Par Boris Mawuena
Comme les cellules de renseignement financier à travers le monde, la CENTIF Côte d’Ivoire profite de cette journée pour sensibiliser l’opinion sur les enjeux liés au blanchiment d’argent, au financement du terrorisme ainsi qu’aux autres infractions financières connexes. Cette commémoration vise également à saluer le travail des professionnels du renseignement financier qui, au quotidien, analysent des données sensibles, soutiennent les enquêtes judiciaires et contribuent au démantèlement des circuits financiers illégaux. Les CRF occupent ainsi une position centrale entre les institutions financières et les services chargés de l’application de la loi, en transformant les informations financières en renseignements exploitables.

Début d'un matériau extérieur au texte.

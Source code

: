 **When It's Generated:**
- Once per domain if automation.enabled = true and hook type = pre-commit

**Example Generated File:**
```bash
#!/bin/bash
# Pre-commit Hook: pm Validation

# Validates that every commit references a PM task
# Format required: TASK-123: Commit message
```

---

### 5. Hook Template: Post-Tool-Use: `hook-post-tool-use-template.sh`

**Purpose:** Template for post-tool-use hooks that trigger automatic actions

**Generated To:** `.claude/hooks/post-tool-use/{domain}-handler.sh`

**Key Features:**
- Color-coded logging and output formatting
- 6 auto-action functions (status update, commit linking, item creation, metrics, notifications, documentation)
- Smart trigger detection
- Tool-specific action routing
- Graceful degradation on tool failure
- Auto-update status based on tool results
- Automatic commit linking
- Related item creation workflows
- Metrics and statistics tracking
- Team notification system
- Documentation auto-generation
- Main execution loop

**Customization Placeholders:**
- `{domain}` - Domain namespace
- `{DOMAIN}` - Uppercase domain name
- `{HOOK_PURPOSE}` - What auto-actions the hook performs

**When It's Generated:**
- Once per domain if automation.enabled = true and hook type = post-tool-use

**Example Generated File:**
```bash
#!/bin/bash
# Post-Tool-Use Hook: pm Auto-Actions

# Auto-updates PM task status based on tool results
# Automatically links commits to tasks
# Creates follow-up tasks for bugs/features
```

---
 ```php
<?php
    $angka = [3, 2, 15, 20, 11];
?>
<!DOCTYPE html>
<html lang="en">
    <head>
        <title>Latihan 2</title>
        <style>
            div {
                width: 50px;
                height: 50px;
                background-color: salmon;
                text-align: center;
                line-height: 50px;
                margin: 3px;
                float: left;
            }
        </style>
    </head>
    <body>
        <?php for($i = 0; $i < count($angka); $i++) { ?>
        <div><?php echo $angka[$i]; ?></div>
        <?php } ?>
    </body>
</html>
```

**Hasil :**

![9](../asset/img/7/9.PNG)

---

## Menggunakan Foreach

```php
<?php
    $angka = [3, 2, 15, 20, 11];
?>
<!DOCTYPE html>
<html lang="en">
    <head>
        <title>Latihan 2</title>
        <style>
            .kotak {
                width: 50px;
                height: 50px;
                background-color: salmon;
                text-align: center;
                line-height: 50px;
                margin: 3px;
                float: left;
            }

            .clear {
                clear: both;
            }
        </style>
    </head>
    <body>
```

Le président de la CENTIF, le Général Touré Idrissa, a rappelé l’importance de ces structures dans la protection de l’économie et du système financier. Selon lui, les analystes et experts des cellules de renseignement financier travaillent constamment dans l’ombre afin de détecter les opérations suspectes et d’appuyer efficacement les investigations liées à la criminalité financière. La Journée internationale des CRF met aussi l’accent sur la nécessité d’une coopération renforcée entre les différents pays. Face à une criminalité financière de plus en plus transfrontalière, les échanges rapides et sécurisés d’informations entre les CRF et leurs partenaires deviennent indispensables. Pour le Général Touré Idrissa, la collaboration internationale, l’innovation et le renforcement des capacités d’analyse constituent aujourd’hui des leviers essentiels pour faire face à l’évolution des menaces financières.
Pour rappel, la CENTIF est l’organe de renseignement financier de la Côte d’Ivoire. Elle est chargée de recevoir, analyser et transmettre les informations relatives aux soupçons de blanchiment de capitaux, de financement du terrorisme et d’autres infractions graves.